= Email service provider (marketing) =

Company offering email services

An email service provider (ESP) is a company that offers email marketing or email services.

==Services offered==

An ESP may provide tracking information showing the status of emails sent to each member of an address list. ESPs also often provide the ability to segment an address list into interest groups or categories, allowing the user to send targeted information to people who they believe will value the correspondence.

An ESP will provide a service which may include the following features:
- Ability to create templates for sending to contacts and/or use pre-made templates
- A subscriber list, which is uploaded by the user for distributing messages. This may be enhanced with custom fields in order to hold additional information for each subscriber for filtering and targeted messaging purposes
- A send engine, which allows users to distribute their message to the subscribers
- Updating of the subscriber list to suppress those requesting to be unsubscribed
- Statistical reviews of each email sent to measure the success rate of the campaigns
- Testing of templates for compatibility with email applications
- Spam testing to gauge the score of the email against known factors that will place the template at risk of being blocked
- The ability to send both HTML and plain text formats to improve delivery success rates (known as Multi-Part MIME)
- The ability to customise dynamically the content of emails that are sent out, to tailor personalised and relevant communications

The level of service provided can be according to the above basic features, or the number of subscribers uploaded, or the frequency of use – or any combination of the above criteria.

All ESPs have the same basic features and functionality, however they vary greatly in volumes, policies, and email delivery ability, which makes the selection of an appropriate ESP critical to both the success of an email marketing campaign and the cost effectiveness of its implementation.
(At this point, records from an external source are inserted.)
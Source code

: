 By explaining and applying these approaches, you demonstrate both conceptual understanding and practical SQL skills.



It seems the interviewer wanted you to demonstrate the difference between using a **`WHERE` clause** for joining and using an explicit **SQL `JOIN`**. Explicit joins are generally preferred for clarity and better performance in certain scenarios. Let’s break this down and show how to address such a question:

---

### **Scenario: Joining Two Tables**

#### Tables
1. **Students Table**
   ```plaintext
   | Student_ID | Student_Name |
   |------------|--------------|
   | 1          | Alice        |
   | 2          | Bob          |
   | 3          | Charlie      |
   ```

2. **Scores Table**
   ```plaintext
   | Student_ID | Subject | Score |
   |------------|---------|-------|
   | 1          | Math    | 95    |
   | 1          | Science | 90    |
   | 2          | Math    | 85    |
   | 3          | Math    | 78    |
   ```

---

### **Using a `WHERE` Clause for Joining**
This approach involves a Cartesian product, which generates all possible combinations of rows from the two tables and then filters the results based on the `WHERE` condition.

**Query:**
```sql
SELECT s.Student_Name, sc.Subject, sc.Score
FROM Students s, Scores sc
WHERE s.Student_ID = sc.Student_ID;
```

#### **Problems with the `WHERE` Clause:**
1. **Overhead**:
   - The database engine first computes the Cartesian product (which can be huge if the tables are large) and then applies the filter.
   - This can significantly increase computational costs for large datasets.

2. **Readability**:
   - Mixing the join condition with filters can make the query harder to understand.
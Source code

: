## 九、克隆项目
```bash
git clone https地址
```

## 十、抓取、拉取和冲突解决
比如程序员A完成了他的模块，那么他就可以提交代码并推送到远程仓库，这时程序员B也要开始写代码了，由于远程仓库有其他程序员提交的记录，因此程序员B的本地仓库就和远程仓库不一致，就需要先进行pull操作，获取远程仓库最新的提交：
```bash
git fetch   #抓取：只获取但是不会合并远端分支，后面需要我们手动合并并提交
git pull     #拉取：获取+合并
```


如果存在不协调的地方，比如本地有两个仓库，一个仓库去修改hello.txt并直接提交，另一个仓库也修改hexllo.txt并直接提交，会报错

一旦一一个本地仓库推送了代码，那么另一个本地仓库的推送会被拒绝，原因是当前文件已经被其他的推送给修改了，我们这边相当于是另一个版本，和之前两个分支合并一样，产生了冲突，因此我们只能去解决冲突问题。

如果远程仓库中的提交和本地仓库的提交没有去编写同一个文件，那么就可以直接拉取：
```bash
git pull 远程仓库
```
ESP's policies, also known as terms and conditions (such as an acceptable use policy), are meant to prevent abuse by users in order to ensure that no spam is sent through their systems. This is intended to result in the best possible delivery rates, with no messages blocked as spam. Some ESPs cooperate with mailbox providers, through organizations such as the Messaging Anti-Abuse Working Group, to ensure compliance with legislation and best practices, and get feedback on the messages they send.

==Misunderstandings==
According to The Spamhaus Project glossary, mass or bulk mailing is not spam if it is solicited. By accepting a dirty list (a list containing some addresses without the knowledge and agreement of their owners), an ESP puts its reputation in jeopardy, which may affect its ability to deliver messages.